I’d love to be able to do the splits. Ever since I was a kid when I bet my younger sisters a Mars Bar for the first of us who was able to have their bum touch the floor in splits. But our efforts to do the splits weren’t enough for any of us to claim the Mars Bar.

We all have passions with no effort behind them. My desire to do the splits doesn’t pull me enough to put in the hours stretching. My passion for travel wasn’t enough to sustain the effort required to keep bouncing on bad roads in decrepit buses, trying to bond a group of wildly diverse people in often-stressful circumstances.

It’s likely we have all stated our passion for something without following through with effort. We are passionate about the idea of something, but not enough to lead to effort. Effort is the currency of passion.

Because effort means you improve, which means you enjoy it more, which means that over time, you need far less willpower to do it as joy overtakes. When your effort results in talent as well as passion, you’re halfway there. Then you just need to find people to buy into your passion (and talent). Your effort demonstrates to people that you put your money where your mouth is.

A revolution in passion-based businesses is sweeping the globe. From Sydney to San Fran, Berlin to Bath, Istanbul to Ibiza, people are dropping off the corporate ladder climb to craft a living out of their passion – a 21st century equivalent of the 70s’ edict ‘Tune in, turn on, drop out’, except with income. It’s not enough for the modern hipster to follow their passion – we also want to make a viable, sustainable business out of it – better yet, an abundantly profitable one.

For ‘follow your passion’ to become a sustainable business, we need to reach out and pluck the heartstrings of our wider community. We need to connect our passion with others’ passion. Only then does passion make profit.

Crowd-sourcing passion

A great place to see this in action is crowd-sourcing – someone with an idea and passion to create something puts it to the wider community and asks for cash to make it happen. Crowds rally and respond, or … crickets.

Most of the time, it’s not a problem with the idea. Think of any random, bizarre idea and go do a Google search. I guarantee however oddball it is, there’s someone, somewhere, making a living out of it, which means there’s a tribe around them who share the same oddball passion.

But the ideas that get the crowd-sourcing funds are those that have been expressed to create impact. No matter how smart, altruistic, beautiful or funny your idea is, if you cannot express your idea and your passion for it in a concise, compelling and clear manner, you will fail to move enough people to make it viable.

Making art

Artists know that their art isn’t often ‘viable’ in a strict financial or business sense. So they apply for grants. I’ve got numerous artist friends, many of whom I help edit their grant applications, which take the place of customers. This process is still the transfer of enthusiasm – from the artist, to the institution giving the grants.

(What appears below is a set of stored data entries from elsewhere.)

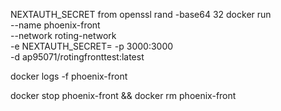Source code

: NEXTAUTH_SECRET from openssl rand -base64 32
docker run \
--name phoenix-front \
--network roting-network \
-e NEXTAUTH_SECRET=
-p 3000:3000 \
-d ap95071/rotingfronttest:latest

docker logs -f phoenix-front

docker stop phoenix-front && docker rm phoenix-front
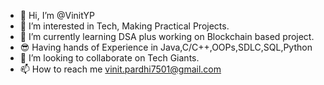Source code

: - 👋 Hi, I’m @VinitYP
- 👀 I’m interested in Tech, Making Practical Projects.
- 🌱 I’m currently learning DSA plus working on Blockchain based project.
- 😎 Having hands of Experience in Java,C/C++,OOPs,SDLC,SQL,Python
- 💞️ I’m looking to collaborate on Tech Giants.
- 📫 How to reach me vinit.pardhi7501@gmail.com



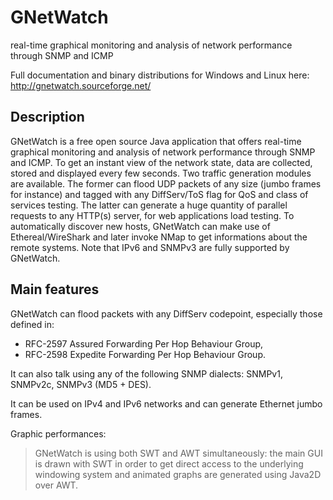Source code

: # GNetWatch

real-time graphical monitoring and analysis of network performance through SNMP and ICMP

Full documentation and binary distributions for Windows and Linux here: http://gnetwatch.sourceforge.net/

## Description

GNetWatch is a free open source Java application that offers real-time graphical monitoring and analysis of network performance through SNMP and ICMP. To get an instant view of the network state, data are collected, stored and displayed every few seconds. Two traffic generation modules are available. The former can flood UDP packets of any size (jumbo frames for instance) and tagged with any DiffServ/ToS flag for QoS and class of services testing. The latter can generate a huge quantity of parallel requests to any HTTP(s) server, for web applications load testing. To automatically discover new hosts, GNetWatch can make use of Ethereal/WireShark and later invoke NMap to get informations about the remote systems. Note that IPv6 and SNMPv3 are fully supported by GNetWatch. 

## Main features

GNetWatch can flood packets with any DiffServ codepoint, especially those defined in:
- RFC-2597 Assured Forwarding Per Hop Behaviour Group,
- RFC-2598 Expedite Forwarding Per Hop Behaviour Group.

It can also talk using any of the following SNMP dialects: SNMPv1, SNMPv2c, SNMPv3 (MD5 + DES).

It can be used on IPv4 and IPv6 networks and can generate Ethernet jumbo frames.

Graphic performances:

> GNetWatch is using both SWT and AWT simultaneously: the main GUI is drawn with SWT in order to get direct access to the
> underlying windowing system and animated graphs are generated using Java2D over AWT. 
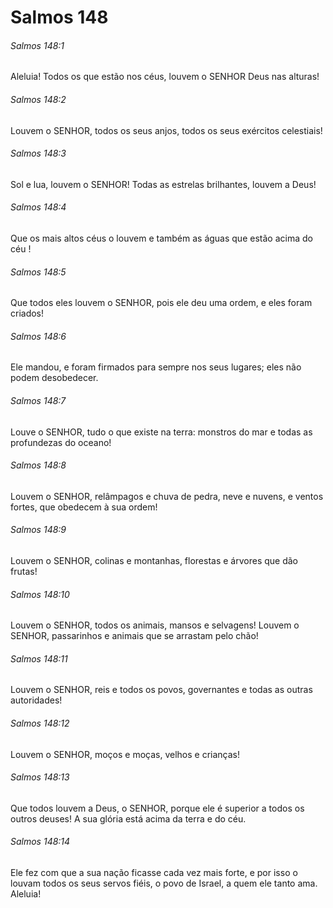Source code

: # Salmos 148

###### Salmos 148:1

Aleluia! Todos os que estão nos céus, louvem o SENHOR Deus nas alturas!

###### Salmos 148:2

Louvem o SENHOR, todos os seus anjos, todos os seus exércitos celestiais!

###### Salmos 148:3

Sol e lua, louvem o SENHOR! Todas as estrelas brilhantes, louvem a Deus!

###### Salmos 148:4

Que os mais altos céus o louvem e também as águas que estão acima do céu !

###### Salmos 148:5

Que todos eles louvem o SENHOR, pois ele deu uma ordem, e eles foram criados!

###### Salmos 148:6

Ele mandou, e foram firmados para sempre nos seus lugares; eles não podem desobedecer.

###### Salmos 148:7

Louve o SENHOR, tudo o que existe na terra: monstros do mar e todas as profundezas do oceano!

###### Salmos 148:8

Louvem o SENHOR, relâmpagos e chuva de pedra, neve e nuvens, e ventos fortes, que obedecem à sua ordem!

###### Salmos 148:9

Louvem o SENHOR, colinas e montanhas, florestas e árvores que dão frutas!

###### Salmos 148:10

Louvem o SENHOR, todos os animais, mansos e selvagens! Louvem o SENHOR, passarinhos e animais que se arrastam pelo chão!

###### Salmos 148:11

Louvem o SENHOR, reis e todos os povos, governantes e todas as outras autoridades!

###### Salmos 148:12

Louvem o SENHOR, moços e moças, velhos e crianças!

###### Salmos 148:13

Que todos louvem a Deus, o SENHOR, porque ele é superior a todos os outros deuses! A sua glória está acima da terra e do céu.

###### Salmos 148:14

Ele fez com que a sua nação ficasse cada vez mais forte, e por isso o louvam todos os seus servos fiéis, o povo de Israel, a quem ele tanto ama. Aleluia!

Your altruism and my altruism

Your passion may well be altruistic, either overtly or innately, but this is not enough to connect it with the hearts and minds of the wider world. Charities frequently complain of ‘compassion fatigue’ – the idea that we have a limited amount of compassion which is being expended throughout the day. Your altruism may be commendable, but it’s not necessarily my altruism.

Bringing passion, purpose and profit together

Your passion is worthy, I am not questioning that. But if you seek to make a sustainable business out of it – contributing to the economy by employing others and paying taxes, or thrive as a solo-preneur, with enough income to sustain body and soul – you need to ignite a similar passion in others.

Businesses aren’t run in silos. They are innately social because they fulfil a need, solve a problem, minimise pain or improve lives, in some way. Enthusiasm is a wonderous thing – safeguard your enthusiasm from the energy-sappers and ‘realistic’ I-only-want-to-help-ers who seek to destroy it. And know that if you are to make passion into business, you’ll need to become very skilled at igniting a similar enthusiasm in others. Which means it’s not your passion anymore, it’s ours.